## Exercise
Copy each line below in which the word "Security" occurs.

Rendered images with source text
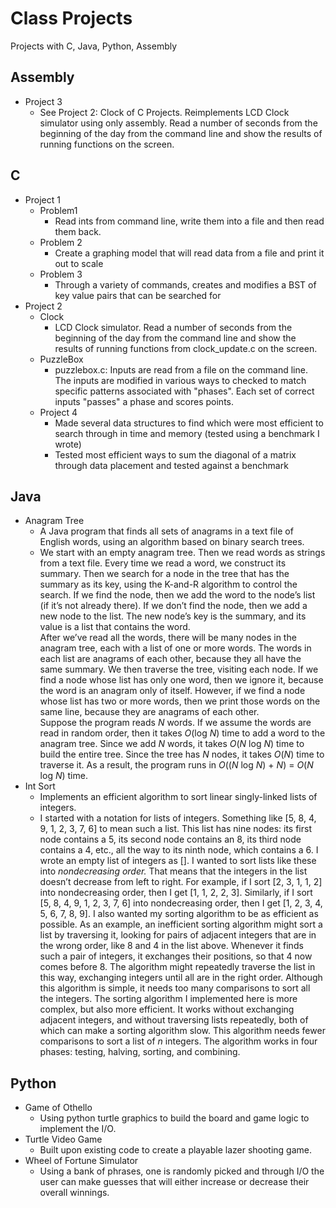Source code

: # Class Projects
Projects with C, Java, Python, Assembly

## Assembly
- Project 3
	- See Project 2: Clock of C Projects. Reimplements LCD Clock simulator using only assembly. Read a number of seconds from the beginning of the day from the command line and show the results of running functions on the screen.

## C
- Project 1
	- Problem1
		- Read ints from command line, write them into a file and then read them back.
	- Problem 2
		- Create a graphing model that will read data from a file and print it out to scale
	- Problem 3
		- Through a variety of commands, creates and modifies a BST of key value pairs that can be searched for
- Project 2
	- Clock
		- LCD Clock simulator. Read a number of seconds from the beginning of the day from the command line and show the results of running functions from clock_update.c on the screen.
	- PuzzleBox
		- puzzlebox.c: Inputs are read from a file on the command line. The inputs are modified in various ways to checked to match specific patterns associated with "phases". Each set of correct inputs "passes" a phase and scores points.
	- Project 4
		- Made several data structures to find which were most efficient to search through in time and memory (tested using a benchmark I wrote)
		- Tested most efficient ways to sum the diagonal of a matrix through data placement and tested against a benchmark

## Java
- Anagram Tree
	- A Java program that finds all sets of anagrams in a text file of English words, using an algorithm based on binary search trees.
	- We start with an empty anagram tree. Then we read words as strings from a text file. Every time we read a word, we construct its summary. Then we search for a node in the tree that has the summary as its key, using the K-and-R algorithm to control the search. If we find the node, then we add the word to the node’s list (if it’s not already there). If we don’t find the node, then we add a new node to the list. The new node’s key is the summary, and its value is a list that contains the word.  
After we’ve read all the words, there will be many nodes in the anagram tree, each with a list of one or more words. The words in each list are anagrams of each other, because they all have the same summary. We then traverse the tree, visiting each node. If we find a node whose list has only one word, then we ignore it, because the word is an anagram only of itself. However, if we find a node whose list has two or more words, then we print those words on the same line, because they are anagrams of each other.  
Suppose the program reads _N_ words. If we assume the words are read in random order, then it takes _O_(log _N_) time to add a word to the anagram tree. Since we add _N_ words, it takes _O_(_N_ log _N_) time to build the entire tree. Since the tree has _N_ nodes, it takes _O_(_N_) time to traverse it. As a result, the program runs in _O_((_N_ log _N_) + _N_) = _O_(_N_ log _N_) time.
- Int Sort
	- Implements an efficient algorithm to sort linear singly-linked lists of integers.
	- I started with a notation for lists of integers. Something like [5, 8, 4, 9, 1, 2, 3, 7, 6] to mean such a list. This list has nine nodes: its first node contains a 5, its second node contains an 8, its third node contains a 4, etc., all the way to its ninth node, which contains a 6. I wrote an empty list of integers as []. I wanted to sort lists like these into _nondecreasing order._ That means that the integers in the list doesn’t decrease from left to right. For example, if I sort [2, 3, 1, 1, 2] into nondecreasing order, then I get [1, 1, 2, 2, 3]. Similarly, if I sort [5, 8, 4, 9, 1, 2, 3, 7, 6] into nondecreasing order, then I get [1, 2, 3, 4, 5, 6, 7, 8, 9]. I also wanted my sorting algorithm to be as efficient as possible. As an example, an inefficient sorting algorithm might sort a list by traversing it, looking for pairs of adjacent integers that are in the wrong order, like 8 and 4 in the list above. Whenever it finds such a pair of integers, it exchanges their positions, so that 4 now comes before 8. The algorithm might repeatedly traverse the list in this way, exchanging integers until all are in the right order. Although this algorithm is simple, it needs too many comparisons to sort all the integers. The sorting algorithm I implemented here is more complex, but also more efficient. It works without exchanging adjacent integers, and without traversing lists repeatedly, both of which can make a sorting algorithm slow. This algorithm needs fewer comparisons to sort a list of _n_ integers. The algorithm works in four phases: testing, halving, sorting, and combining.

## Python
- Game of Othello
	- Using python turtle graphics to build the board and game logic to implement the I/O.
- Turtle Video Game
	- Built upon existing code to create a playable lazer shooting game.
- Wheel of Fortune Simulator
	- Using a bank of phrases, one is randomly picked and through I/O the user can make guesses that will either increase or decrease their overall winnings.
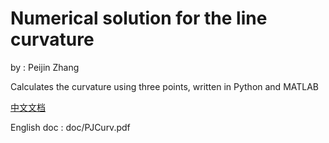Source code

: # Numerical solution for the line curvature

by : Peijin Zhang

Calculates the curvature using three points, written in Python and MATLAB


[中文文档](https://zhuanlan.zhihu.com/p/72083902)

English doc : doc/PJCurv.pdf
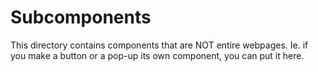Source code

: # Subcomponents

This directory contains components that are NOT entire webpages. Ie. if you make a button or a pop-up its own component, you can put it here.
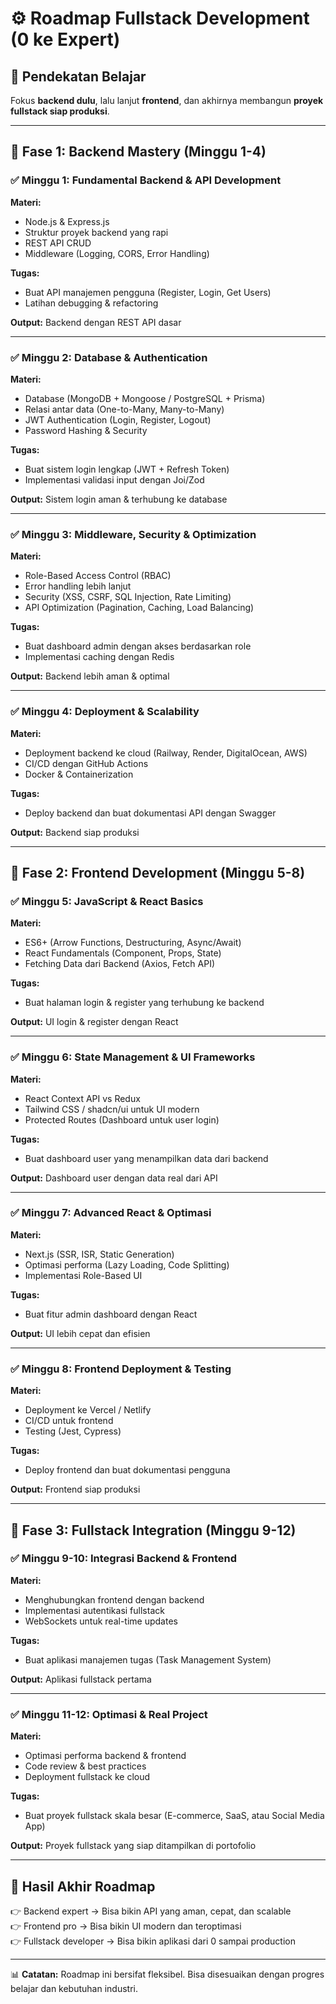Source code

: # ⚙️ Roadmap Fullstack Development (0 ke Expert)

## 🔄 Pendekatan Belajar
Fokus **backend dulu**, lalu lanjut **frontend**, dan akhirnya membangun **proyek fullstack siap produksi**.

---

## 📅 Fase 1: Backend Mastery (Minggu 1-4)

### ✅ Minggu 1: Fundamental Backend & API Development
**Materi:**
- Node.js & Express.js
- Struktur proyek backend yang rapi
- REST API CRUD
- Middleware (Logging, CORS, Error Handling)

**Tugas:**
- Buat API manajemen pengguna (Register, Login, Get Users)
- Latihan debugging & refactoring

**Output:** Backend dengan REST API dasar

---

### ✅ Minggu 2: Database & Authentication
**Materi:**
- Database (MongoDB + Mongoose / PostgreSQL + Prisma)
- Relasi antar data (One-to-Many, Many-to-Many)
- JWT Authentication (Login, Register, Logout)
- Password Hashing & Security

**Tugas:**
- Buat sistem login lengkap (JWT + Refresh Token)
- Implementasi validasi input dengan Joi/Zod

**Output:** Sistem login aman & terhubung ke database

---

### ✅ Minggu 3: Middleware, Security & Optimization
**Materi:**
- Role-Based Access Control (RBAC)
- Error handling lebih lanjut
- Security (XSS, CSRF, SQL Injection, Rate Limiting)
- API Optimization (Pagination, Caching, Load Balancing)

**Tugas:**
- Buat dashboard admin dengan akses berdasarkan role
- Implementasi caching dengan Redis

**Output:** Backend lebih aman & optimal

---

### ✅ Minggu 4: Deployment & Scalability
**Materi:**
- Deployment backend ke cloud (Railway, Render, DigitalOcean, AWS)
- CI/CD dengan GitHub Actions
- Docker & Containerization

**Tugas:**
- Deploy backend dan buat dokumentasi API dengan Swagger

**Output:** Backend siap produksi

---

## 📅 Fase 2: Frontend Development (Minggu 5-8)

### ✅ Minggu 5: JavaScript & React Basics
**Materi:**
- ES6+ (Arrow Functions, Destructuring, Async/Await)
- React Fundamentals (Component, Props, State)
- Fetching Data dari Backend (Axios, Fetch API)

**Tugas:**
- Buat halaman login & register yang terhubung ke backend

**Output:** UI login & register dengan React

---

### ✅ Minggu 6: State Management & UI Frameworks
**Materi:**
- React Context API vs Redux
- Tailwind CSS / shadcn/ui untuk UI modern
- Protected Routes (Dashboard untuk user login)

**Tugas:**
- Buat dashboard user yang menampilkan data dari backend

**Output:** Dashboard user dengan data real dari API

---

### ✅ Minggu 7: Advanced React & Optimasi
**Materi:**
- Next.js (SSR, ISR, Static Generation)
- Optimasi performa (Lazy Loading, Code Splitting)
- Implementasi Role-Based UI

**Tugas:**
- Buat fitur admin dashboard dengan React

**Output:** UI lebih cepat dan efisien

---

### ✅ Minggu 8: Frontend Deployment & Testing
**Materi:**
- Deployment ke Vercel / Netlify
- CI/CD untuk frontend
- Testing (Jest, Cypress)

**Tugas:**
- Deploy frontend dan buat dokumentasi pengguna

**Output:** Frontend siap produksi

---

## 📅 Fase 3: Fullstack Integration (Minggu 9-12)

### ✅ Minggu 9-10: Integrasi Backend & Frontend
**Materi:**
- Menghubungkan frontend dengan backend
- Implementasi autentikasi fullstack
- WebSockets untuk real-time updates

**Tugas:**
- Buat aplikasi manajemen tugas (Task Management System)

**Output:** Aplikasi fullstack pertama

---

### ✅ Minggu 11-12: Optimasi & Real Project
**Materi:**
- Optimasi performa backend & frontend
- Code review & best practices
- Deployment fullstack ke cloud

**Tugas:**
- Buat proyek fullstack skala besar (E-commerce, SaaS, atau Social Media App)

**Output:** Proyek fullstack yang siap ditampilkan di portofolio

---

## 🚀 Hasil Akhir Roadmap
👉 Backend expert → Bisa bikin API yang aman, cepat, dan scalable  
👉 Frontend pro → Bisa bikin UI modern dan teroptimasi  
👉 Fullstack developer → Bisa bikin aplikasi dari 0 sampai production  

---

📊 **Catatan:** Roadmap ini bersifat fleksibel. Bisa disesuaikan dengan progres belajar dan kebutuhan industri.

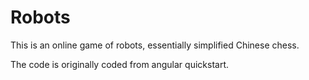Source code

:# Robots

This is an online game of robots, essentially simplified Chinese chess.

The code is originally coded from angular quickstart.
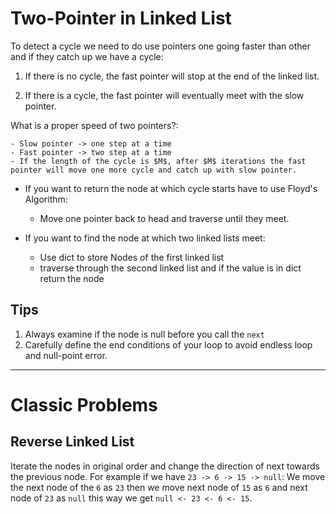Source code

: # Two-Pointer in Linked List

To detect a cycle we need to do use pointers one going faster than other and if they catch up we have a cycle:

1. If there is no cycle, the fast pointer will stop at the end of the linked list.

2. If there is a cycle, the fast pointer will eventually meet with the slow pointer.

What is a proper speed of two pointers?:

    - Slow pointer -> one step at a time
    - Fast pointer -> two step at a time
    - If the length of the cycle is $M$, after $M$ iterations the fast pointer will move one more cycle and catch up with slow pointer.

- If you want to return the node at which cycle starts have to use Floyd's Algorithm:
    - Move one pointer back to head and traverse until they meet.

- If you want to find the node at which two linked lists meet:
    - Use dict to store Nodes of the first linked list
    - traverse through the second linked list and if the value is in dict return the node

## Tips

1. Always examine if the node is null before you call the `next`
2. Carefully define the end conditions of your loop to avoid endless loop and null-point error.

------

# Classic Problems

## Reverse Linked List

Iterate the nodes in original order and change the direction of next towards the previous node. For example if we have `23 -> 6 -> 15 -> null`:
 We move the next node of the `6` as `23` then we move next node of `15` as `6` and next node of `23` as `null` this way we get `null <- 23 <- 6 <- 15`.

## Solution
- Password Hashing & Security
### ✅ Minggu 3: Middleware, Security & Optimization
- Security (XSS, CSRF, SQL Injection, Rate Limiting)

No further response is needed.